Cinnamon Swirl Bread

Dough Ingredients:

1 Cup Milk

4 Tablespoons BD Brown Sugar

2 ¼ teaspoon BD dry yeast

6 Tablespoons BD olive oil

2 eggs

3 ½ cups BD All Purpose Flour, plus more for dusting

1 tsp BD salt

½ Cup BD raisins

 

Cinnamon Filling Ingredients:

1/3 cup BD Brown sugar

2 Tablespoons BD Ground Cinnamon

3 Tablespoons Melted Butter

 

Directions:

Combine milk, brown sugar and yeast in the bowl of a stand mixer.  Let sit for 10 minutes, until foamy. After 10 minutes, add oil and eggs.

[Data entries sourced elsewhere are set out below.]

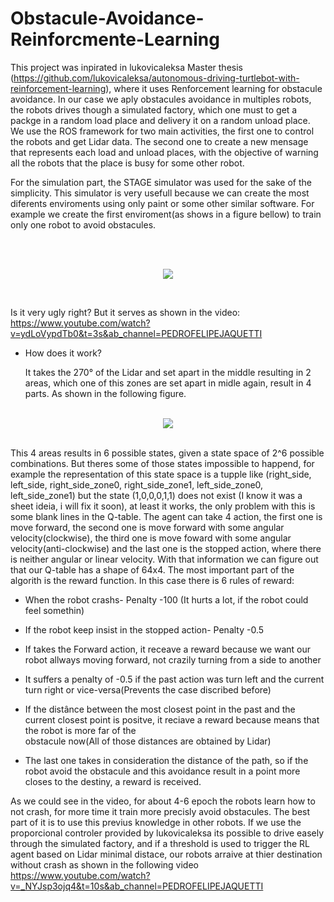 # Obstacule-Avoidance-Reinforcmente-Learning


This project was inpirated in lukovicaleksa Master thesis (https://github.com/lukovicaleksa/autonomous-driving-turtlebot-with-reinforcement-learning), where it uses Renforcement learning for obstacule avoidance. In our case we aply obstacules avoidance in multiples robots, the robots drives though a simulated factory, which one must to get a packge in a random load place and delivery it on a random unload place. We use the ROS framework for two main activities, the first one to control the robots and get Lidar data. The second one to create a new mensage that represents each load and unload places, with the objective of warning all the robots that the place is busy for some other robot.

For the simulation part, the STAGE simulator was used for the sake of the simplicity. This simulator is very usefull because we can create the most diferents enviroments using only paint or some other similar software. For example we create the first enviroment(as shows in a figure bellow) to train only one robot to avoid obstacules.


<br/>
<p align="center">
  <br/>
  <img src="https://github.com/Jaquetti/Obstacule-Avoidance-Reinforcmente-Learning/blob/main/Enviroment/canvas.png" />
  <br/>
</p>

<br/>

Is it very ugly right?  But it serves as shown in the video: https://www.youtube.com/watch?v=ydLoVypdTb0&t=3s&ab_channel=PEDROFELIPEJAQUETTI 


* How does it work? 
  
     It takes the 270° of the Lidar and set apart in the middle resulting in 2 areas, which one of this zones are set apart in midle again, result in 4 parts. As shown in the following figure.
      
<p align="center">
 
<br/>
  <img src="https://github.com/Jaquetti/images_of_all_repositores/blob/main/zones_mb.PNG" />
  <br/>
</p>

<br/>      
    This 4 areas results in 6 possible states, given a state space of 2^6 possible combinations. But theres some of those states impossible to happend, for example the representation of this state space is a tupple like (right_side, left_side, right_side_zone0,  right_side_zone1, left_side_zone0,  left_side_zone1) but the state (1,0,0,0,1,1) does not exist (I know it was a sheet ideia, i will fix it soon), at least it works, the only problem with this is some blank lines in the Q-table. The agent can take 4 action, the first one is move forward, the second one is move forward with some angular velocity(clockwise), the third one is move foward with some angular velocity(anti-clockwise) and the last one is the stopped action, where there is neither angular or linear velocity. With that information we can figure out that our Q-table has a shape of 64x4. The most important part of the algorith is the reward function. In this case there is 6 rules of reward:
    
-  When the robot crashs- Penalty -100 (It hurts a lot, if the robot could feel somethin)

-  If the robot keep insist in the stopped action- Penalty -0.5

* If takes the Forward action, it receave a reward because we want our robot allways moving forward, not crazily turning from a side to another 

* It suffers a penalty of -0.5 if the past action was turn left and the current turn right or vice-versa(Prevents the case discribed before)

* If the distânce between the most closest point in the past and the current closest point is positve, it reciave a reward because means that the robot is more far of the    
obstacule now(All of those distances are obtained by Lidar) 

* The last one takes in consideration the distance of the path, so if the robot avoid the obstacule and this avoidance result in a point more closes to the destiny, a       reward is received. 
    

As we could see in the video, for about 4-6 epoch the robots learn how to not crash, for more time it train more precisly avoid obstacules. The best part of it is to use this previus knowledge in other robots. If we use the proporcional controler provided by lukovicaleksa its possible to drive easely through the simulated factory, and if a threshold is used to trigger the RL agent based on Lidar minimal distace, our robots arraive at thier destination without crash as shown in the following video 
https://www.youtube.com/watch?v=_NYJsp3ojq4&t=10s&ab_channel=PEDROFELIPEJAQUETTI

Whisk to combine wet ingredients, then add flour and salt.  Use the dough hook or a spatula to roughly combine the wet and dry ingredients into a shaggy dough.  Add the raisins, then fit the bowl and dough hook to the stand mixer.  Knead on medium low speed for 10 minutes.

Remove the dough hook, cover the bowl with plastic wrap and let the dough rise for 1 hour until doubled in size.

Flour your countertop as lightly as possible, then spread and stretch the dough into a rectangle that is the length of your loaf pan.  The dough will be sticky but resist the urge to add more flour, it will make the bread more dense.

Make the cinnamon filling by stirring together brown sugar, cinnamon and melted butter. Spread the mixture all over the top of the dough rectangle, then roll the dough up as tightly as you can, rolling the long way.  Place the roll seam side down into a greased loaf pan, then cover with plastic wrap to let rise for 30 minutes.

Preheat oven 350 degrees F, bake bread for 40 to 50 minutes until the inside reads 190 to 200 degrees F. Let cool completely before slicing.